What the exercise asks:
Lines holding the word "images": how many does the material below have? Answer with nothing but the number.

Task input:
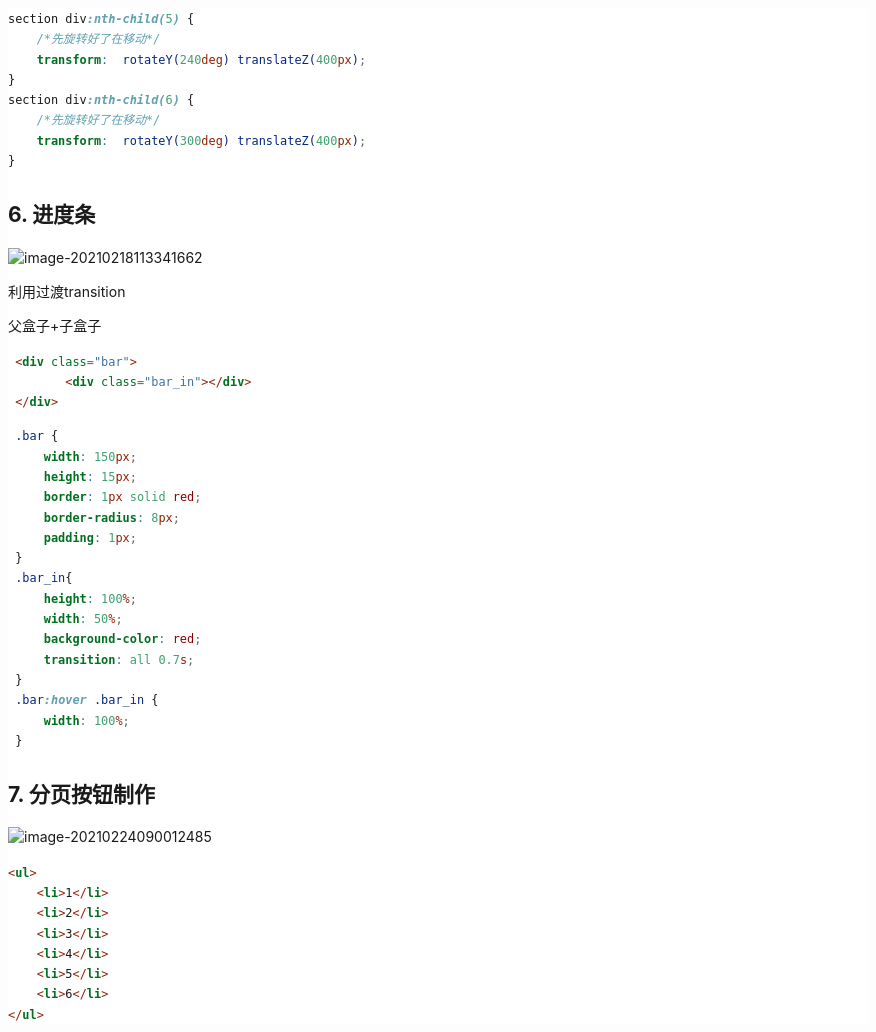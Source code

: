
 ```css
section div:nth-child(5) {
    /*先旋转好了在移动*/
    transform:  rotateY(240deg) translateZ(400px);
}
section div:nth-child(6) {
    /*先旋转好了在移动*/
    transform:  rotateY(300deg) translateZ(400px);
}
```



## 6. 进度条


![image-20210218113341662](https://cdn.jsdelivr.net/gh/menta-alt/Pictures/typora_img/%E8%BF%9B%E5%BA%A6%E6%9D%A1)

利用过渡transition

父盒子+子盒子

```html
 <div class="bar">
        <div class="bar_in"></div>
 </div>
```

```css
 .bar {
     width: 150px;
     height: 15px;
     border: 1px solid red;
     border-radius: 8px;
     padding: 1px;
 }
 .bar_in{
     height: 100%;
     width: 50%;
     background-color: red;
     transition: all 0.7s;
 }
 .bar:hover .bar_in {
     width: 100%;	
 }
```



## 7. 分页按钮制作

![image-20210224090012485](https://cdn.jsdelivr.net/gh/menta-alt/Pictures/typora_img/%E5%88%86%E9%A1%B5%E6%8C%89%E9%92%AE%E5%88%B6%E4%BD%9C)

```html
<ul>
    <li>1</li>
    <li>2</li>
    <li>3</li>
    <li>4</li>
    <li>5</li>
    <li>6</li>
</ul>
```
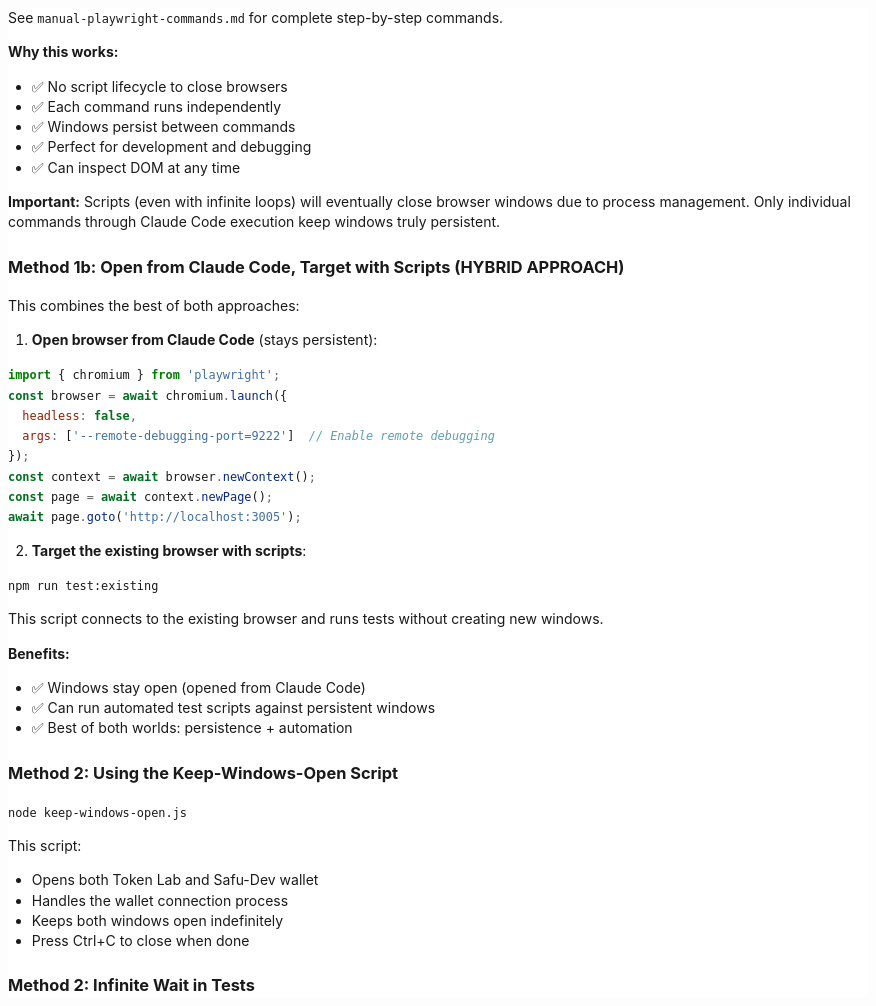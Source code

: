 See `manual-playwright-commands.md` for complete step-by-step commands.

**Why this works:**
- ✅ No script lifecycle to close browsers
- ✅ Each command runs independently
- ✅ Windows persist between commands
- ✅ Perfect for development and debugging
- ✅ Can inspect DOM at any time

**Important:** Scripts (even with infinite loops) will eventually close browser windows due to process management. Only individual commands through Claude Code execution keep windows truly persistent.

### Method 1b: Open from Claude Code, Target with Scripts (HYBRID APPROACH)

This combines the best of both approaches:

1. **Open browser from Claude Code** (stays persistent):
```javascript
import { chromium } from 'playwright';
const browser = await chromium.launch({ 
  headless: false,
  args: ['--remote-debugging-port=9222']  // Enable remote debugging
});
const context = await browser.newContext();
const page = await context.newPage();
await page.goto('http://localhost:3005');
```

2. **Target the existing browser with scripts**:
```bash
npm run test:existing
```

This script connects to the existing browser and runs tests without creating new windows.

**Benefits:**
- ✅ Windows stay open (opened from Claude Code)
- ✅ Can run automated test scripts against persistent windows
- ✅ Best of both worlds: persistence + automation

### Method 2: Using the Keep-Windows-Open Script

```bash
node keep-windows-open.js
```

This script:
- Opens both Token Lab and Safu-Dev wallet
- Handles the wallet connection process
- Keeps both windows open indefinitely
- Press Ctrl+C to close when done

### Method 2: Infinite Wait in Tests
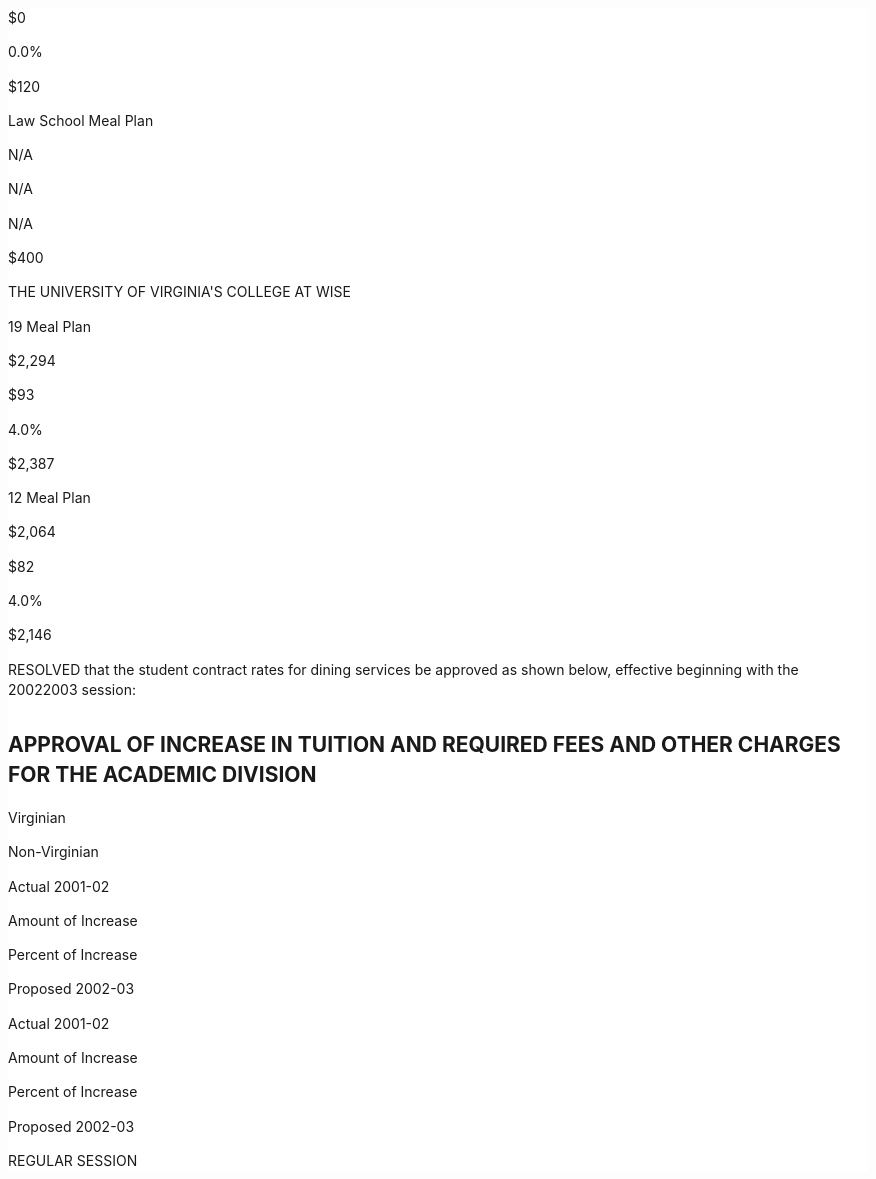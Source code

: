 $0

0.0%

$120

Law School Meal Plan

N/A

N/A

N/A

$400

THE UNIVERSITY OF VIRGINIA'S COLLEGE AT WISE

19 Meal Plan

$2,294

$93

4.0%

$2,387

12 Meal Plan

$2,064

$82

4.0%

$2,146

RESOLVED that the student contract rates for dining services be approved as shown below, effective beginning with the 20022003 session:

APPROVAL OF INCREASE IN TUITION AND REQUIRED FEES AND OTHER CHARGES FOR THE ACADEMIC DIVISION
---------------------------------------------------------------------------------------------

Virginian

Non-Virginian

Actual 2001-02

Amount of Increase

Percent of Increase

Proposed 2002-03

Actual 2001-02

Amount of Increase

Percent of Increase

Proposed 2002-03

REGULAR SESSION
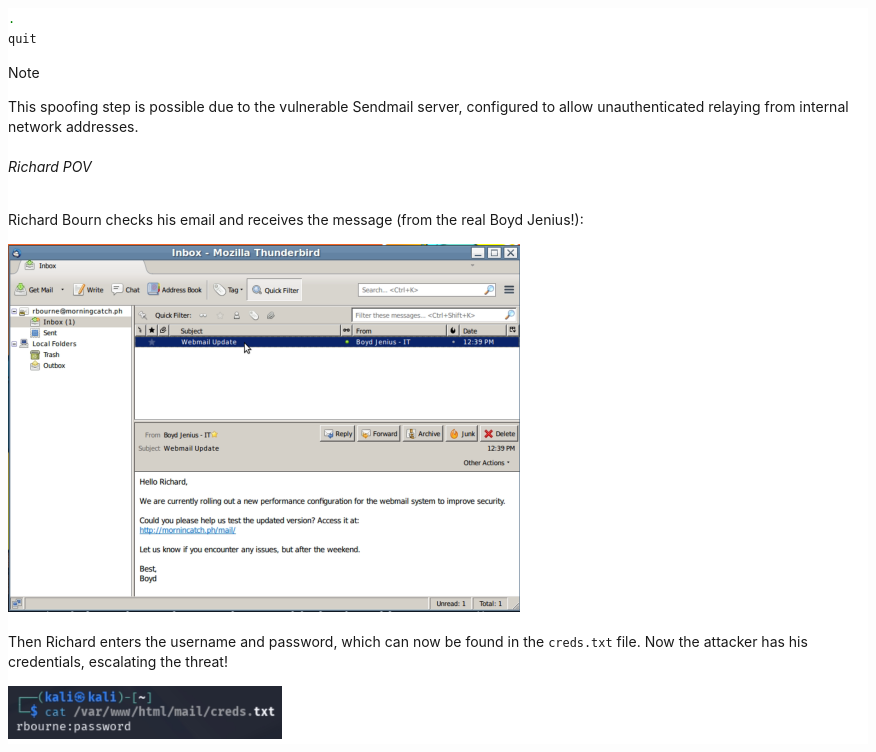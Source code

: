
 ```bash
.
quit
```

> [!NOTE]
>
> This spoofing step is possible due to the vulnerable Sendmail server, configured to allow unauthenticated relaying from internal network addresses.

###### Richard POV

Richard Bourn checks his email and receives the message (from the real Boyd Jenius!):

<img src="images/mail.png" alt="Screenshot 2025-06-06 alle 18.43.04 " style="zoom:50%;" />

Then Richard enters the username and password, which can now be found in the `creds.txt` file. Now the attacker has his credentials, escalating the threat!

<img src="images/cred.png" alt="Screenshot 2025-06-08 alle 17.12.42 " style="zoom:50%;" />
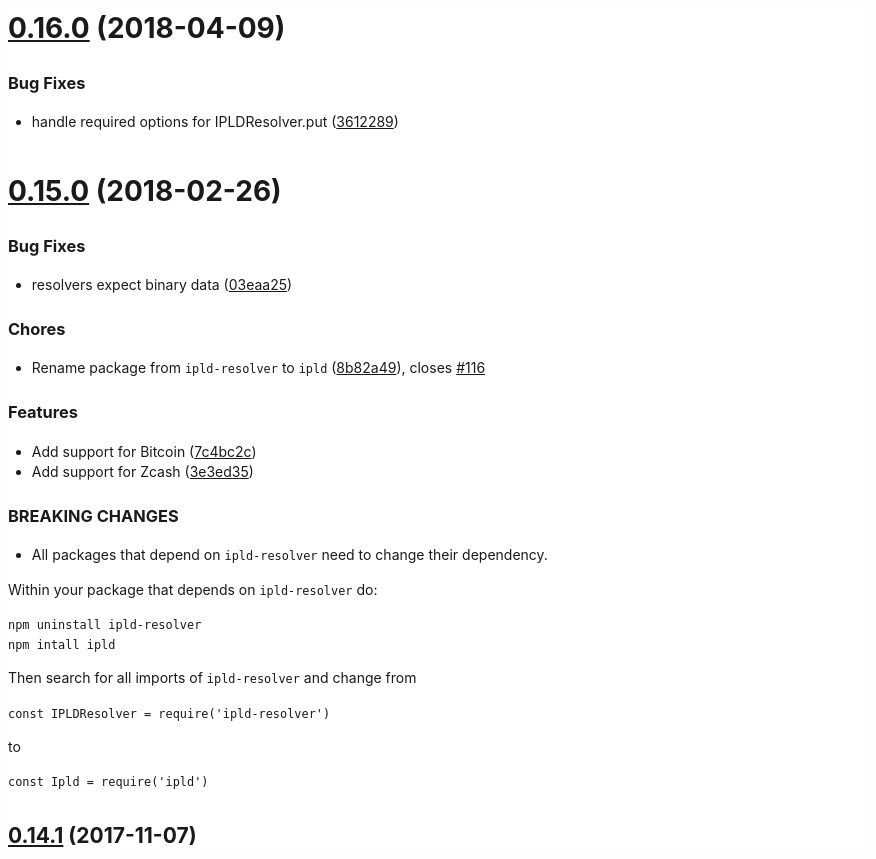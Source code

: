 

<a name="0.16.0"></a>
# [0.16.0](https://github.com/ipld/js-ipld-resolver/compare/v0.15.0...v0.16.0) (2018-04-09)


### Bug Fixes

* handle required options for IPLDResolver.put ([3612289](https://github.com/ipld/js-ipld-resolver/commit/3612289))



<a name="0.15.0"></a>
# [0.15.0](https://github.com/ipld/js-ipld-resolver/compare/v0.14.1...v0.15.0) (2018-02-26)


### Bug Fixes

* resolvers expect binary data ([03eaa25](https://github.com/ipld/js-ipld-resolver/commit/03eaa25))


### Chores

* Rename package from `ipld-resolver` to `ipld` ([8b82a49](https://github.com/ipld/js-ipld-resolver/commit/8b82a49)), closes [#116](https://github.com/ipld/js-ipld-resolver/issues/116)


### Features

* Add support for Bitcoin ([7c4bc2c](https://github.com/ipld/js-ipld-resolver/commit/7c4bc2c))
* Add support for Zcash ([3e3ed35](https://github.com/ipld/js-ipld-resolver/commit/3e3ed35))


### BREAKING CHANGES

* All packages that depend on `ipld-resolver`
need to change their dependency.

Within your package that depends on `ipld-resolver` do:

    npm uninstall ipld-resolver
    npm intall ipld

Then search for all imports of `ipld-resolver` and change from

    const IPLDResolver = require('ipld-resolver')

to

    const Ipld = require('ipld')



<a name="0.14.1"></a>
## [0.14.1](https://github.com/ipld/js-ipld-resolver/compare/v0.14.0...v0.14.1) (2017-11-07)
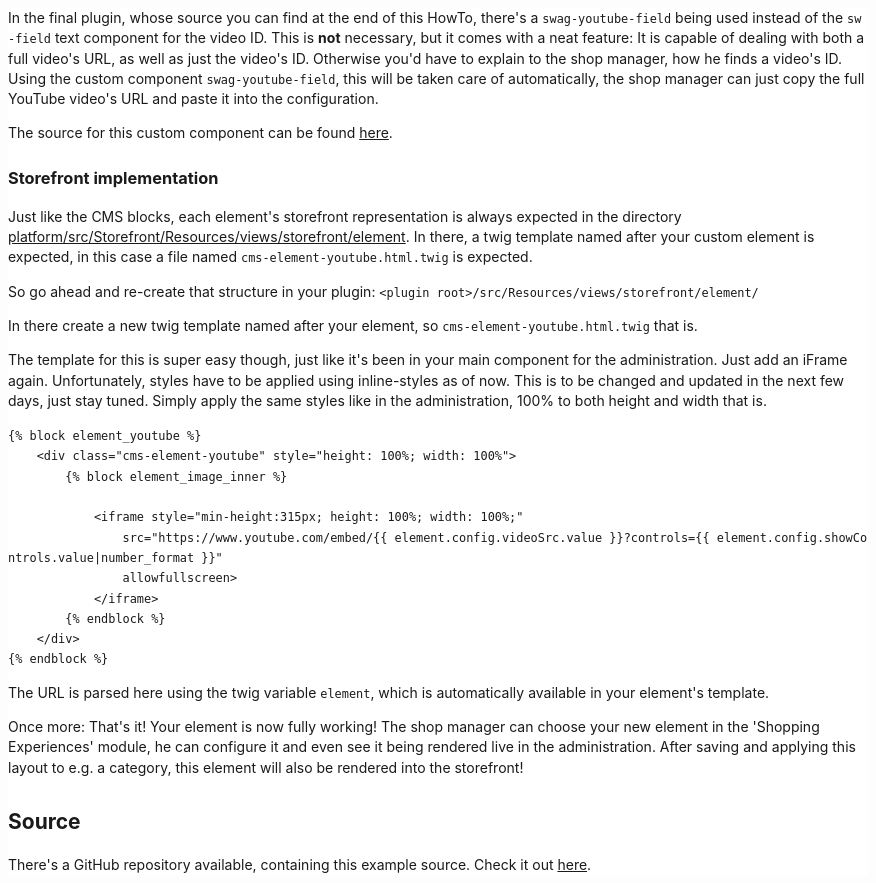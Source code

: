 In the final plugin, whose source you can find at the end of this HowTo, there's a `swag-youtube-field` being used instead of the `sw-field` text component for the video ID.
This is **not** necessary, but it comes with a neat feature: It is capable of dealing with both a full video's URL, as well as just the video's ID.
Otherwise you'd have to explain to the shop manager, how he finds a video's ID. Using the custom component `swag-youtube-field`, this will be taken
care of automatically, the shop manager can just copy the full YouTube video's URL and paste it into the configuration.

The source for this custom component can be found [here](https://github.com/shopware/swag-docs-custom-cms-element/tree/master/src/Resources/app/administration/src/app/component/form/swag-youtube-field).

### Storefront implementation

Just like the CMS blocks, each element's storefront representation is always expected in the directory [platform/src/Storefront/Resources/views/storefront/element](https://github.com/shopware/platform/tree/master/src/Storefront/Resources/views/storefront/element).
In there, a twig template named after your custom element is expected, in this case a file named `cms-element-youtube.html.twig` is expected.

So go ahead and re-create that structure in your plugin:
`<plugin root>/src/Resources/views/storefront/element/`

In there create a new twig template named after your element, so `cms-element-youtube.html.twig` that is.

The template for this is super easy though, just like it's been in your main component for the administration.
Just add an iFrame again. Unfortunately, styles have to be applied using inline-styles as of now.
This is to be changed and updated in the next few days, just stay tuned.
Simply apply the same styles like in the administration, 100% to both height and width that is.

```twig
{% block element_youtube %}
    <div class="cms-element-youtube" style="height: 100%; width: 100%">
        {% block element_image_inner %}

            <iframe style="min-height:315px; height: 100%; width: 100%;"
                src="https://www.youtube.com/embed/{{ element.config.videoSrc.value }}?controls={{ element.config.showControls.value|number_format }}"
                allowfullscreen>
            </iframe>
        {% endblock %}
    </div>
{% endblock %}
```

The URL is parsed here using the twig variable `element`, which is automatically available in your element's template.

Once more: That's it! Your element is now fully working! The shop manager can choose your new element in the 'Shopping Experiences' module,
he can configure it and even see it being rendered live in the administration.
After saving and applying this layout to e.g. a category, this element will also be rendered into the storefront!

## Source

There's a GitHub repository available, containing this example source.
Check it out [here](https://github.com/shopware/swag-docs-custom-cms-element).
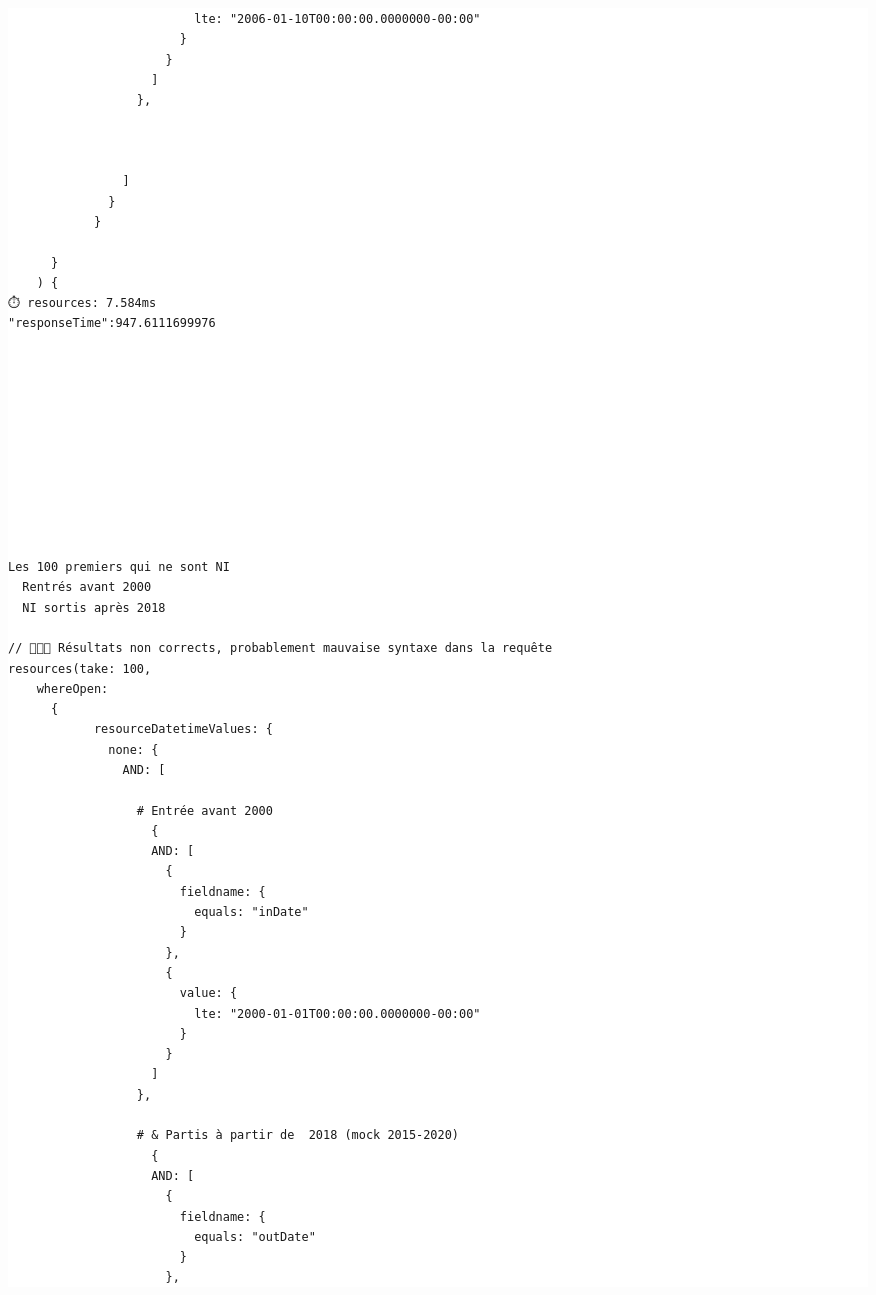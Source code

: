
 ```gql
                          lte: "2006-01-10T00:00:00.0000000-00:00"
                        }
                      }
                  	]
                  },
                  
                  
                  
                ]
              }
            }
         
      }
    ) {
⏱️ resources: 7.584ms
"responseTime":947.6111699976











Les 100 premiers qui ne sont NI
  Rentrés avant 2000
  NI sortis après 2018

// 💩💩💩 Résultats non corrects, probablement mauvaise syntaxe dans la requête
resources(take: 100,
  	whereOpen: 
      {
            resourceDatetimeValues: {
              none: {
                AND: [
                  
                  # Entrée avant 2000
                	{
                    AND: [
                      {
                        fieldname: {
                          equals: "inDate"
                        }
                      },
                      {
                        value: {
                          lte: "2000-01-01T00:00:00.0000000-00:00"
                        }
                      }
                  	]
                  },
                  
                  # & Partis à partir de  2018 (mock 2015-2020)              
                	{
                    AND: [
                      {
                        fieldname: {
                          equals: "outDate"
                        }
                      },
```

Answer to the problem:
2